Tuesday, October 26, 2010

Remember who you are

In high school I attended a Senior honors banquet before graduation, and there was a speaker who gave one of the only memorable speeches I've heard at that sort of thing. What has stuck with me over 20 years is his main point--remember who you are. I can't remember all his examples, but I remember the sentiment.

Yesterday you all made me feel for the first time in a long time like I really could get back to my fit, thin self. All this year, I've been on this slippery slope that has seemed hopeless and endless. You've had front row seats for the train wreck that was my life at times. And yet you all see in me what I obviously haven't been able to see in myself.

The me I am meant to be. The me I worked hard to create. The me I can still be.

I just need to remember that me, and I know I can get her back.

Remember who you are.

In my dark times, I remember the me I don't want to be, the obese me I started to become after only two years of marriage and six months on prozac (which causes some people to gain weight unexplainedly, but my doctor didn't know that in 1997), and I feel the helplessness wash over me.

Those 13 years of obesity pull and tug and drag me down sometimes.

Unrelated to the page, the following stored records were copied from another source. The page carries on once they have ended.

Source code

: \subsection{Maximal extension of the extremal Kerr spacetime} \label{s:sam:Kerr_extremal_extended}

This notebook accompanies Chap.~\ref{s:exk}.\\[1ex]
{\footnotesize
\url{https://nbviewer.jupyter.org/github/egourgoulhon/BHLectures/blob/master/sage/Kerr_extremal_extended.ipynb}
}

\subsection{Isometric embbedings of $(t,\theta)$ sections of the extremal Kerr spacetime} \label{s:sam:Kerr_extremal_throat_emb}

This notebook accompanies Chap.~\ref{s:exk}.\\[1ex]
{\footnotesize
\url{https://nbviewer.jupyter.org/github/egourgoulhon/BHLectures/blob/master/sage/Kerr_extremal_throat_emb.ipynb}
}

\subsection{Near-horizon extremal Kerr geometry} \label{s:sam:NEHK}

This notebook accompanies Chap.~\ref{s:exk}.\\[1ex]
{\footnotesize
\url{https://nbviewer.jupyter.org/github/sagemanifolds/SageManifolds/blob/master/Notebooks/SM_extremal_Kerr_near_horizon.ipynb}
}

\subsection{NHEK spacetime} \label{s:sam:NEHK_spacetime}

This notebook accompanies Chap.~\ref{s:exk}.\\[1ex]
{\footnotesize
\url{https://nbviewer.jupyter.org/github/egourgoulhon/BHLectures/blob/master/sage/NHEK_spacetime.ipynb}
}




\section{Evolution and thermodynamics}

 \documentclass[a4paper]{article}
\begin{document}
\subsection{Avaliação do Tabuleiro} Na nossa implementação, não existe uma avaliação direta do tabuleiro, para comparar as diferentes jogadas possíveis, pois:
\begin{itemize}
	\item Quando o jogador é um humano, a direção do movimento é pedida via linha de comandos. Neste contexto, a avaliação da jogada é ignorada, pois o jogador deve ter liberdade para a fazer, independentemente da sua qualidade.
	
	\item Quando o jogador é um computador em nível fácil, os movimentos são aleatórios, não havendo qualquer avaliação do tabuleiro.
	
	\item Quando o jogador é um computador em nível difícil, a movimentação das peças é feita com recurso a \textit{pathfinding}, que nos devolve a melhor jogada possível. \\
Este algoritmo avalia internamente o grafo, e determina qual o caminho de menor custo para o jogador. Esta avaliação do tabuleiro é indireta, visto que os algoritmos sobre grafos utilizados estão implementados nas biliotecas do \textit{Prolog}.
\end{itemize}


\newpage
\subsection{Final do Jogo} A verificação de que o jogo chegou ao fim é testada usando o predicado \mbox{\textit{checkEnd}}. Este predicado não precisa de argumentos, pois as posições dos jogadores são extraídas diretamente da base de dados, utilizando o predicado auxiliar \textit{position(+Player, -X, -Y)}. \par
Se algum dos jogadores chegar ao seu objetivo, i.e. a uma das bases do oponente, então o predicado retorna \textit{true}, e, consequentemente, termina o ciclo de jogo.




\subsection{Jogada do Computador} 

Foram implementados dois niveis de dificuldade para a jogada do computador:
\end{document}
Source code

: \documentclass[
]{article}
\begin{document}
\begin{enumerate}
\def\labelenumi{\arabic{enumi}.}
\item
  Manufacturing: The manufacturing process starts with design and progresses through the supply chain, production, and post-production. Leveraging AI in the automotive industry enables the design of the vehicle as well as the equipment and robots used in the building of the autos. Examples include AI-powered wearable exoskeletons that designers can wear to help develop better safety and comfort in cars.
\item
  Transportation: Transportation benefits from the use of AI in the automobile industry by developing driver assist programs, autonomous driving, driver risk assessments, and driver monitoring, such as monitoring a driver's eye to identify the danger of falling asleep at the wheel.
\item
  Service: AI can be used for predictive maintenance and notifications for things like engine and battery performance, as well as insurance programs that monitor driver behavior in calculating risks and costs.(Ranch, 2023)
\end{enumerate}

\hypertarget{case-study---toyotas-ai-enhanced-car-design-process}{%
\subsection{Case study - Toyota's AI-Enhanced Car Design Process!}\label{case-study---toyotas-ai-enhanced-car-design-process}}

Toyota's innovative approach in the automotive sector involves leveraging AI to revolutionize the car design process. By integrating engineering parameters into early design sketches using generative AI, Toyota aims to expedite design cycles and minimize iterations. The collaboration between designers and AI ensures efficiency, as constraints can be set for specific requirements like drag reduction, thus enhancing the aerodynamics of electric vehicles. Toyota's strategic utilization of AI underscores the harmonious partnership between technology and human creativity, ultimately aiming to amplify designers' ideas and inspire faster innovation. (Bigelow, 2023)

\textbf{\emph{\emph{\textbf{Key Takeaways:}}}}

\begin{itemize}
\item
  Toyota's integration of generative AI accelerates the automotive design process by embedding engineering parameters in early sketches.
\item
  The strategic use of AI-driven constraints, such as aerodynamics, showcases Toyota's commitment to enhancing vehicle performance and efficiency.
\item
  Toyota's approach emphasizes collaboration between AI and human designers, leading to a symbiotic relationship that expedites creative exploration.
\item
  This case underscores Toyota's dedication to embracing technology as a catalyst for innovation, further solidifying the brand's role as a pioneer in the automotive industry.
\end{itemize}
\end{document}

Like at night, when I'm all alone in our kitchen/family room (this is the real reason for America's obesity epidemic....all our houses are now built with the kitchen and family rooms combined, so family time = food, and tv time = food, and conversation = food, and kitchen = family room). That's when the siren song of cookies and milk and cereal and ice cream and little powdered donuts (sarcasm font--they're for the kids, really they are--sarcasm font) call me to that wretched island of false comfort. The sirens always lead to despair, and a promise that "tomorrow I'll finally get on a plan and I won't eat like this anymore."

I need to remember the me who knows how to get fit & thin, and then remember to forget the me who was obese for 13 years.

I need to remember the me I can be. The me I want to be. And will yet become.

Remember who you are.

6 comments:

Vickie said...

hugs

Laura@Run_Eat_Date said...

Your words inspired me this morning to get outside (even if it was cold and dark) and reflect on who I am now and who I want to be in the future. Thank you.

Jill A said...

First of all, this is a really good post. Very well written and very inspiring.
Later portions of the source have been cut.